- Folha de S. Paulo
Estranhei a decisão do ministro Ricardo Lewandowski de devolver ao MP a delação premiada do marqueteiro Renato Pereira, de cujos termos ele discordava.
O primeiro problema diz respeito à segurança jurídica. O plenário do Supremo já enfrentara a matéria em junho e concluíra, por 8 votos contra 3, que o poder do juiz de interferir no mérito do acordo entre MP e acusado é limitado. Só caberia revisão na hipótese de inefetividade da colaboração ou da violação de seus termos.
É verdade que, na ocasião, Lewandowski discordou da maioria. Apresentou seus argumentos, que eram ponderáveis. Mas é da natureza mesma do princípio da colegialidade que aqueles que tenham sido voto vencido numa questão se resignem e passem a aplicar a decisão coletiva nos próximos casos, ou não haveria segurança jurídica.
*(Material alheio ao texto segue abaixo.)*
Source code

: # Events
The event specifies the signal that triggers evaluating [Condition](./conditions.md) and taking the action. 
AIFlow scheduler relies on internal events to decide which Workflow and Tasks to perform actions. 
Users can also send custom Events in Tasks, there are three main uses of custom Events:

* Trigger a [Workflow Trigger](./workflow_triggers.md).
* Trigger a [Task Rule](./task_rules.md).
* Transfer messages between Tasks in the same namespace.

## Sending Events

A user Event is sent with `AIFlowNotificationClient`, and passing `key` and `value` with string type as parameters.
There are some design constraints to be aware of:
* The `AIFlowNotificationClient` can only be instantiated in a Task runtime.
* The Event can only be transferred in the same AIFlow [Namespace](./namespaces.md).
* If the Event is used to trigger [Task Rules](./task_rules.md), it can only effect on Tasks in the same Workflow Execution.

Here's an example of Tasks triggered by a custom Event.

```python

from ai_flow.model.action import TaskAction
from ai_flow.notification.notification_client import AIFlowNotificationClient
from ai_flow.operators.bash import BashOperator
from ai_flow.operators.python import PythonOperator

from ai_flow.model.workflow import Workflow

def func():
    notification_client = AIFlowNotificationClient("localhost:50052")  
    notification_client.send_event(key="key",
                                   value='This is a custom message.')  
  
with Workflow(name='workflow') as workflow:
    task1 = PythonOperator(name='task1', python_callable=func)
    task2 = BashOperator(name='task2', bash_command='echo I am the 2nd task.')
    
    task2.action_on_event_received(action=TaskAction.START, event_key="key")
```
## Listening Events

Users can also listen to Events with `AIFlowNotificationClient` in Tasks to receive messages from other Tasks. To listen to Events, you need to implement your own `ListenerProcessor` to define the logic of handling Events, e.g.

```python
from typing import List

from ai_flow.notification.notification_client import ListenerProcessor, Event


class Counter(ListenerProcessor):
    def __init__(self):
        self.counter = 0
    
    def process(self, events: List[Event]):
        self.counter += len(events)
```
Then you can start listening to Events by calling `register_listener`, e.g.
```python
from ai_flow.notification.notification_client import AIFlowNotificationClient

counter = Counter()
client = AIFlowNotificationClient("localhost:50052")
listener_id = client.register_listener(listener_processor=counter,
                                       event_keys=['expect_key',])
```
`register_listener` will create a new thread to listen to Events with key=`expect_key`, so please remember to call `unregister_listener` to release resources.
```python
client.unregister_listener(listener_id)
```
Não dá para cada um dos 11 ministros operar como se fosse uma corte suprema independente.
O segundo problema é mais complexo. Vai no âmago das delações premiadas. Se queremos fazer bom uso desse instituto, é preciso que o Estado tenha palavra. Não dá para o poder público, na figura do procurador, combinar algo com o acusado que será em seguida desfeito pelo mesmo poder público, mas na "persona" do juiz ou de outros órgãos do Estado, como CGU, Receita, BC.
Se o objetivo é institucionalizar a ferramenta da colaboração, teremos não apenas de "unificar" o Estado como também de ampliar a autonomia do MP para as negociações.
Sei que os EUA não são exatamente um exemplo de Judiciário a imitar, mas ali o sistema só é viável porque os promotores acertam quase tudo, inclusive o tamanho da pena, diretamente com os réus, de modo que algo entre 90% e 95% dos casos nem sequer passa por um juiz.
Não sei se essa é a solução ideal, mas o que não dá é para ficar no vai não vai em que o destino de uma delação é dado pelo sorteio do relator e não pela jurisprudência da corte.